Indian Railway Finance Corporation
Limited (IRFC), the financing arm of Indian Railways, is proposing to
issue Tax Free, Secured, Redeemable, Non-Convertible Bonds of face value of Rs.
1,000 each in the nature of Debentures, having benefits under Section
10(15)(iv)(h) of the Income Tax Act, 1961, as amended (‘Bonds’) aggregating
to Rs.3,000 crore with an option to
retain oversubscription of upto the shelf limit of` Rs.
6,300 crore (‘Issue’).
The
application for subscription of Bonds should be for a minimum of 10 Bonds and
in multiples of 5 Bonds thereafter. The Issue will
open for subscription on January 27, 2012, and close on February 10, 2012, or
earlier (subject to the Issue being open for a minimum period of 3 days), or
extension by such period, upto a period of 30 days
from the date of opening of the Issue, as may be decided by the Board of
Directors or by a duly constituted committee of the Company. The Bonds shall
carry a coupon rate of 8.00% p.a for 10 years (Series
I) and 8.10% p.a for 15 years (Series II). An
additional coupon rate of 0.15% p.a. and 0.20% p.a. on series 1 and series 2
respectively shall be available to Resident Indian individuals, Hindu Undivided
Families through the Karta and Non Resident Indians on repatriation as well as
non-repatriation basis, applying for an amount aggregating upto
and including Rs.5
lakhs across all Series in the tranche (available
only to the original allottees). The Bonds are
proposed to be listed on NSE and BSE.
The
Bonds have been rated ‘CRISIL
AAA/Stable’ by CRISIL, ‘[ICRA] AAA’ by ICRA and ‘CARE AAA’ by CARE, indicating highest
degree of safety for timely servicing of financial obligations.
Investors
will have an option to hold the bonds either in physical or in demat form. The
Bonds will be secured by way of a pari passu charge on the movable assets of the Company
comprising of rolling stock such as wagons, locomotives and coaches.
SBI
Capital Markets Limited, A. K. Capital Services Limited and ICICI Securities
Limited are the Lead Managers to the Issue. Indian Bank shall be the Trustee to
the Issue.
The
Company intends to utilize the Issue proceeds for financing the acquisition of
rolling stock and financing the capacity enhancement works in the Indian
Railways.
All investors proposing to participate in
the Issue should invest only on the basis of the information contained in the
Shelf Prospectus and the Prospectus Tranche-1, both dated January 19, 2012.

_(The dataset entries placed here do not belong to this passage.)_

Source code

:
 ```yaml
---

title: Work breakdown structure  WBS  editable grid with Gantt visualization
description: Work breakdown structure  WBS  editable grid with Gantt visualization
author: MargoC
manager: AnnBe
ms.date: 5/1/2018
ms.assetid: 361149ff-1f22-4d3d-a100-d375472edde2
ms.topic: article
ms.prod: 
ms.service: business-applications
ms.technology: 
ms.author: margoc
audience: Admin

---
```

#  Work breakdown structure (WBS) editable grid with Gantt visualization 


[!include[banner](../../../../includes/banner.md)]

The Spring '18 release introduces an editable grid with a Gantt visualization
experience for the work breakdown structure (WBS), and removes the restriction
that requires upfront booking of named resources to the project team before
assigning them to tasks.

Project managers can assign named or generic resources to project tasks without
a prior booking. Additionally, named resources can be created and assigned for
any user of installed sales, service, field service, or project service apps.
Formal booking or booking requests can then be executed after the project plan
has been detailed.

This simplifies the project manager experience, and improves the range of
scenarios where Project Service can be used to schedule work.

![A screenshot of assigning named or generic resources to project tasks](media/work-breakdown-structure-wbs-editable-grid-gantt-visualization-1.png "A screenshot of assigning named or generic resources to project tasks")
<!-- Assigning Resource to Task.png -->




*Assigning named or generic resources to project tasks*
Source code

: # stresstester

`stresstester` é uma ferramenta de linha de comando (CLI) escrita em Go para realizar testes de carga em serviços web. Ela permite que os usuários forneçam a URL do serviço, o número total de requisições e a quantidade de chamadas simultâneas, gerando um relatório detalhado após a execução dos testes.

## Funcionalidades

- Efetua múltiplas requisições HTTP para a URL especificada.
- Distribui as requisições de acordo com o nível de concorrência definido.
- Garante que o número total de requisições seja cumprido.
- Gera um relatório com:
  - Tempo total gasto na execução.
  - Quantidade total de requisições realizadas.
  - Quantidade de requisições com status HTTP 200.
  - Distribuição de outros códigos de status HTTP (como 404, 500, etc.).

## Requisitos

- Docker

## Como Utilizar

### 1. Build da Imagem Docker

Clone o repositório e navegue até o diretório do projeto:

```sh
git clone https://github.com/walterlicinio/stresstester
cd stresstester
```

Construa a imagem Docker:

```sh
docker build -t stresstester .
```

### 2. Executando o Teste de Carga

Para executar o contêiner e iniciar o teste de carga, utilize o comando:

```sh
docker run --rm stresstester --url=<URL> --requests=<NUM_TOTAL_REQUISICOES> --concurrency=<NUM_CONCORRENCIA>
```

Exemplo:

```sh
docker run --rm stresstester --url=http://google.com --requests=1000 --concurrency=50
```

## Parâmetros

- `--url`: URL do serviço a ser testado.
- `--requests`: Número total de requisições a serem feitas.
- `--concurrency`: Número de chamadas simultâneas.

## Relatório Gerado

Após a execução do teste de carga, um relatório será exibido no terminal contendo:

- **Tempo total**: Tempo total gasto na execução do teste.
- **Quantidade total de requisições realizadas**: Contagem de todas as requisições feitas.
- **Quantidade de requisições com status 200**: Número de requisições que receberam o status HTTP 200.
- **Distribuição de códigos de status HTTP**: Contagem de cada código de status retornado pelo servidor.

The Shelf Prospectus and the Prospectus Tranche 1 are available
on the website of the NSE and BSE at www.nseindia.com and www.bseindia.com , the website of SEBI at www.sebi.gov.in,
the website of the Company at www.irfc.nic.in and the respective websites of the Lead
Managers at www.sbicaps.com, www.akcapindia.com and www.icicisecurities.com.
IRFC
is the financing arm of the Indian Railways. 100% shareholding in IRFC is held
by the President of India acting through Ministry of Railways. The Company has
been notified as a Public Financial Institution under Section 4A of the
Companies Act, 1956 and registered as a Non-Banking Finance Company without
accepting public deposits (Infrastructure Finance Company) with the Reserve
Bank of India. The Company’s principal business is borrowing funds from the
commercial markets to finance the acquisition of new rolling stock which is
then leased to the Indian Railways. IRFC is a consistently profit making Public
Sector Undertaking that has funded rolling stock of book value of Rs.69,843
crore (5,567 locomotives, 33,856 passenger coaches, 14,90,300 freight wagons
and 85 cranes and track machines) for Indian Railways (as on 30.09.2011). Net
worth of IRFC as on 30.09.2011 stood at approximately Rs.4,487.50
crores with Nil Non-Performing Assets. The Company
recorded a net profit after tax of Rs.485.20 crore for year ended 31.03.2011
compared to Rs. 442.69 crore for year ended 31.03.2010.